Does Crave have a right of first refusal to purchase the assets of a franchise?
Crave Franchise · 2025 FDDAnswer from 2025 FDD Document
This subdivision does not prohibit a provision that grants to a franchisor a right of first refusal to purchase the assets of a franchise on the same terms and conditions as a bona fide third party willing and able to purchase those assets, nor does this subdivision prohibit a provision that grants the franchisor the right
to acquire the assets of a franchise for the market or appraised value of such assets if the franchisee has breached the lawful provisions of the franchise agreement and has failed to cure the breach in the manner provided in subdivision (c).
Source: Item 23 — RECEIPTS (FDD pages 63–253)
What This Means (2025 FDD)
According to Crave's 2025 Franchise Disclosure Document, Crave does have a right of first refusal to purchase the assets of a franchise. Specifically, Crave has the right to purchase the assets of a franchise on the same terms and conditions as a bona fide third party who is willing and able to purchase those assets. This means that if a franchisee receives an offer from a third party to buy their franchise, they must first offer Crave the opportunity to purchase the franchise on the same terms.

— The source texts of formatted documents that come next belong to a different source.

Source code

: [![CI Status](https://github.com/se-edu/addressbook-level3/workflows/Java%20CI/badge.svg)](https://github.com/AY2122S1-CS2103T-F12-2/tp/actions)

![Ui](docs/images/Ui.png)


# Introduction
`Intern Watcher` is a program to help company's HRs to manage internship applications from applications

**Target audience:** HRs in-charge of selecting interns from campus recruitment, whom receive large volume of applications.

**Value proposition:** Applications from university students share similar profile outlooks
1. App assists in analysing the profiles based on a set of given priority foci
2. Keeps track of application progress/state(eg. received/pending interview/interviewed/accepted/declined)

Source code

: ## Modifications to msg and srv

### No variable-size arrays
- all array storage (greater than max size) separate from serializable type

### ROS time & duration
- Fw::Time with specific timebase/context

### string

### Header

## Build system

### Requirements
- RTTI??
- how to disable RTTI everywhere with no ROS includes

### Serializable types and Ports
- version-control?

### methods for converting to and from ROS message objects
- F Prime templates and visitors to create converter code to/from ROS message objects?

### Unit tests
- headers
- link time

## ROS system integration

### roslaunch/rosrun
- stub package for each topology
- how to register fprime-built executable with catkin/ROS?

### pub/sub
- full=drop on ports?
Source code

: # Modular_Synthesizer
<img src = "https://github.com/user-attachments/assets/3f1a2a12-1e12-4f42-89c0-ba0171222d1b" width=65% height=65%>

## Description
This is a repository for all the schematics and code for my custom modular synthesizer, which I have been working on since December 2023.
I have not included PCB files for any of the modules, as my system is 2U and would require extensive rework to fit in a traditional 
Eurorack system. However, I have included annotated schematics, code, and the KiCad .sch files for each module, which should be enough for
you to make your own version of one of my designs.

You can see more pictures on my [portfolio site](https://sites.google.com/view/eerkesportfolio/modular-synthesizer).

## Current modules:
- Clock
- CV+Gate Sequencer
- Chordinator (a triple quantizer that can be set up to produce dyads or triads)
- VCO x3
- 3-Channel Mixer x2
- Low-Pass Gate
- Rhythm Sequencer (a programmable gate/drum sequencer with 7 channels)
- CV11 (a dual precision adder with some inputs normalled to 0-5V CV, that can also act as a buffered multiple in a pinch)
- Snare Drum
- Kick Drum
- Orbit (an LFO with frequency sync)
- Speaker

Additionally, Crave also has the right to acquire the assets of a franchise for the market or appraised value of such assets if the franchisee has breached the lawful provisions of the franchise agreement and has failed to cure the breach. This provides Crave with an option to take over a franchise if the franchisee is not meeting their obligations under the agreement.
These rights are common in franchising, as they allow Crave to maintain control over the brand and ensure that franchises are operated according to its standards. For a prospective franchisee, this means that selling the franchise may require Crave's approval or involvement, and Crave could potentially step in to purchase the franchise under certain circumstances.